Stored dataset items:
*** Begin section ***
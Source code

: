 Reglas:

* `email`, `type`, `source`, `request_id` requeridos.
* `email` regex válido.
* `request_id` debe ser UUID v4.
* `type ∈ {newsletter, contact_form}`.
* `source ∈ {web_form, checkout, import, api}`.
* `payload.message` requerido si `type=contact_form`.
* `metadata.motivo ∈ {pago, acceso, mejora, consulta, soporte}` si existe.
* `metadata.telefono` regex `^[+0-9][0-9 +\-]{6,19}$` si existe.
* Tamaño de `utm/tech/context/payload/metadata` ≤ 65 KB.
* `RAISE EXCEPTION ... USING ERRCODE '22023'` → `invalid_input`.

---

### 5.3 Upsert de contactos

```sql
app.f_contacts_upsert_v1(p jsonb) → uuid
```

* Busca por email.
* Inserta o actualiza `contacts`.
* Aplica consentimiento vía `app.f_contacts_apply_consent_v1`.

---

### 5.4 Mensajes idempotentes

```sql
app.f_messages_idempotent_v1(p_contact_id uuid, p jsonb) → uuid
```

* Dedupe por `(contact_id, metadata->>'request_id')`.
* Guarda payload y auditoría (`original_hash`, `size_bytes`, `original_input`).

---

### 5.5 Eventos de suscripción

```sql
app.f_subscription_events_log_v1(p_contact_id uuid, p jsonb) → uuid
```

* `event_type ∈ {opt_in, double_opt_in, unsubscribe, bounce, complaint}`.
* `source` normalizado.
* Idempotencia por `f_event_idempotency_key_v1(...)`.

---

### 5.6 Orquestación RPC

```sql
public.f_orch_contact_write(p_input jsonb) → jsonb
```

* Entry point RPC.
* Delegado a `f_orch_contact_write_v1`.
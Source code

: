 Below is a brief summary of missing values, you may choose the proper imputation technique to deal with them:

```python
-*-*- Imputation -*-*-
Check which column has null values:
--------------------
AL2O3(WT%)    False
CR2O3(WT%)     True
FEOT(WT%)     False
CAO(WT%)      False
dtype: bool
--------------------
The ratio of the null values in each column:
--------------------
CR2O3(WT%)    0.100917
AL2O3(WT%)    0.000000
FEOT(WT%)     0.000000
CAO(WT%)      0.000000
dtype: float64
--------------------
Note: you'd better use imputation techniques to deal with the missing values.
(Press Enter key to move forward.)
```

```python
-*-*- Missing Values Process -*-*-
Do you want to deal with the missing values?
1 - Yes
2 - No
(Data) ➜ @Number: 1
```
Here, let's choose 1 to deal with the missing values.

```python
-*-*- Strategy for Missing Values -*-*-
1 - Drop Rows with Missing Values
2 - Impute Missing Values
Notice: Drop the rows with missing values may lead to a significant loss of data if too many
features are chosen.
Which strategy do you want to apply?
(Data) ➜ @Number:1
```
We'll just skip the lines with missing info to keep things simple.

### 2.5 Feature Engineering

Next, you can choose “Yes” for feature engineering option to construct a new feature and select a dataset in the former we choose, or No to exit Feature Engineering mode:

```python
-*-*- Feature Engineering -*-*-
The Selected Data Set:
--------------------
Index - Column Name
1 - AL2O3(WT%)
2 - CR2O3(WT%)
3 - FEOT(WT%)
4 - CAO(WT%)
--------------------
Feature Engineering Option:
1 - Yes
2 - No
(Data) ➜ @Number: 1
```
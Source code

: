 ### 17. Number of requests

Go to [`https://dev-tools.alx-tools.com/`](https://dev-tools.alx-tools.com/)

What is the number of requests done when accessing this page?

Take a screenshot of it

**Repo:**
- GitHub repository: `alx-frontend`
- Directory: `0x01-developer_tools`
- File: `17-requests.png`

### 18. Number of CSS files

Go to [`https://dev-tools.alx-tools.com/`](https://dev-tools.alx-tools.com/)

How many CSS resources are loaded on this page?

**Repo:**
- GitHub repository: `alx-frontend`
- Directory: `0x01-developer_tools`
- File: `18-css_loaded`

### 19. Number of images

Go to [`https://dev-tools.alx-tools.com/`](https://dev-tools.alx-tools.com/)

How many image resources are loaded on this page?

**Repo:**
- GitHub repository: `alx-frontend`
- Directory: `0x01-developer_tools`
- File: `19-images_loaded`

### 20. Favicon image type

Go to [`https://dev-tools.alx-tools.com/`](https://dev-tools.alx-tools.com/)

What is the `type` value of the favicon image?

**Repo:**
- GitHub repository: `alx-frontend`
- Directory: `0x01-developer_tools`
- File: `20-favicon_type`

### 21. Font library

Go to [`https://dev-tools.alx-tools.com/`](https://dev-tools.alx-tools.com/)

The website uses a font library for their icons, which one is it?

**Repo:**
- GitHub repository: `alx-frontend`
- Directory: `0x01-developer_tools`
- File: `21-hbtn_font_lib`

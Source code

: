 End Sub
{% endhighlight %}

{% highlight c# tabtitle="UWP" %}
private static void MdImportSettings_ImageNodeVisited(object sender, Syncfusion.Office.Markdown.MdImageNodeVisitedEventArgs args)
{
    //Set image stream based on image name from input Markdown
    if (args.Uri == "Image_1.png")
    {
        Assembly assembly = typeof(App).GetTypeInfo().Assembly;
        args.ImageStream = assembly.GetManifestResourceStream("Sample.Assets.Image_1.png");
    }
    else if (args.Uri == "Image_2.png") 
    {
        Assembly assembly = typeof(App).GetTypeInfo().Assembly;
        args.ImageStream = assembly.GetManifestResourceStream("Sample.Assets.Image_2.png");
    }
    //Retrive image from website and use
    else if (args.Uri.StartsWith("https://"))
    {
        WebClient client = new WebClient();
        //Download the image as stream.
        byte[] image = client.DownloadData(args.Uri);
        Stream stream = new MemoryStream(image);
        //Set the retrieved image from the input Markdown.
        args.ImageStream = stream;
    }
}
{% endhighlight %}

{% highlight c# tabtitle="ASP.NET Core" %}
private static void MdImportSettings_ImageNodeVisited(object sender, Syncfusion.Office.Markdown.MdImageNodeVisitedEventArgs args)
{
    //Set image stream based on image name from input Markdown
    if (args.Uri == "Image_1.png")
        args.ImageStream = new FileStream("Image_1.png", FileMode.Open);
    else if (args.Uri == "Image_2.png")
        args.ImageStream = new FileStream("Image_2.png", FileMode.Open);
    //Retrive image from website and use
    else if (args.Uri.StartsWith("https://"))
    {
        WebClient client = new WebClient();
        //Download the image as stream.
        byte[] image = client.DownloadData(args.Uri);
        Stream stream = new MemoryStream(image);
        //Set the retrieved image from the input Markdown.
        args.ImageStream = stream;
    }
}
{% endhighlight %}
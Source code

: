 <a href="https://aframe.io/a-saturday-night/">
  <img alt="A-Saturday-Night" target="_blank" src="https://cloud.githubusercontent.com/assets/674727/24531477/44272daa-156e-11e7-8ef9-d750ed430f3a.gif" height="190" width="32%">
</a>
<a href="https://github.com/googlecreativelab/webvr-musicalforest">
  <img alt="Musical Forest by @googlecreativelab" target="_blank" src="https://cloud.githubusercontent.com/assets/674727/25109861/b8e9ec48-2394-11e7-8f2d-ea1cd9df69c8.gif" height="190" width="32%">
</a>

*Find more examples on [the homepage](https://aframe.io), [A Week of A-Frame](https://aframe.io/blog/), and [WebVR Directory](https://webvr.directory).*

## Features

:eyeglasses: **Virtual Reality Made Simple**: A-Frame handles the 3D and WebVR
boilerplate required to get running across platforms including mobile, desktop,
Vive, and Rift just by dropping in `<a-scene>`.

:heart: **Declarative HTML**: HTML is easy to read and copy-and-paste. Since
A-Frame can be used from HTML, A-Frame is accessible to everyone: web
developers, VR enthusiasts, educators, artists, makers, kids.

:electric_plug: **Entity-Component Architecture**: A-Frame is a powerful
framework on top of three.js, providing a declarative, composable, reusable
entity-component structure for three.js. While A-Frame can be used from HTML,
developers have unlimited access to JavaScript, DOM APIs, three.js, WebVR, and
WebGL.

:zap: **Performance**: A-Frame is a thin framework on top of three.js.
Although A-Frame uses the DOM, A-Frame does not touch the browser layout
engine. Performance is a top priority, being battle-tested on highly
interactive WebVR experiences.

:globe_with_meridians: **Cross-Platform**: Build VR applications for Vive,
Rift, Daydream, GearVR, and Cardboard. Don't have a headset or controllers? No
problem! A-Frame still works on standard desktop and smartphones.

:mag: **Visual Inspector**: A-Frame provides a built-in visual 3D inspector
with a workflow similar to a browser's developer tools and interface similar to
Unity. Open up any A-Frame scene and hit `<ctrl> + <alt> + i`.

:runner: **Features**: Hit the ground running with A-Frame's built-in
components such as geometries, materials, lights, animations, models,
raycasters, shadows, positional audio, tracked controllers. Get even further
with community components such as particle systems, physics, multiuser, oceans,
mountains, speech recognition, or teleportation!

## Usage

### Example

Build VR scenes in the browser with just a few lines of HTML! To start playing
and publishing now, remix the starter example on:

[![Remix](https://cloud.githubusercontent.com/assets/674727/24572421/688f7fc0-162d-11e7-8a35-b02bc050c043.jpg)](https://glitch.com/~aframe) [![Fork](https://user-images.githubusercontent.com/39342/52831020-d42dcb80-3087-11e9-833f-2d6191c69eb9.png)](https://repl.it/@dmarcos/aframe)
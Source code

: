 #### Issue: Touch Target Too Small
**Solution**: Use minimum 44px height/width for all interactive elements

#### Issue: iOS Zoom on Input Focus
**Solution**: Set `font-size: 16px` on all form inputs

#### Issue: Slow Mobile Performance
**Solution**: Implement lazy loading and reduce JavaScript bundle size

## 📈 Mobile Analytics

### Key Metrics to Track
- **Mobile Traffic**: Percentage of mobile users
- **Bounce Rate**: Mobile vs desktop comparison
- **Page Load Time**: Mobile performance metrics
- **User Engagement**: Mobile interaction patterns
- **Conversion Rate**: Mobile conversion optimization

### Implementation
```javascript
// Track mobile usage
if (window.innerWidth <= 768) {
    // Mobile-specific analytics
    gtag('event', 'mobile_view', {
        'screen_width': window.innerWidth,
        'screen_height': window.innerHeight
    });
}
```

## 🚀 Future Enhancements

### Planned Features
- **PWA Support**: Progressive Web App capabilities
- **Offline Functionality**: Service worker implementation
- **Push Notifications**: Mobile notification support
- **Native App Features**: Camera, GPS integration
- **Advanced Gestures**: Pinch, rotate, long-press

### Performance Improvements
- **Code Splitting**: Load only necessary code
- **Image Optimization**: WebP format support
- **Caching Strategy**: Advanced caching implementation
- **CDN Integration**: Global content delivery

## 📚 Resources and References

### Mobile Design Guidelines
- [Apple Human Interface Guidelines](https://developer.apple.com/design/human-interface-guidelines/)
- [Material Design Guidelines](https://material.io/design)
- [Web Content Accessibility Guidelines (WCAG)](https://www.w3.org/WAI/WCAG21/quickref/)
*** End section ***
▸ **What needs to be done**: There is a line with "Rift, Daydream, GearVR, and" and a line with "visual 3D inspector" above. Copy exactly those two lines and all lines between them, with nothing else.

▸ **Task output**:
Rift, Daydream, GearVR, and Cardboard. Don't have a headset or controllers? No
problem! A-Frame still works on standard desktop and smartphones.

:mag: **Visual Inspector**: A-Frame provides a built-in visual 3D inspector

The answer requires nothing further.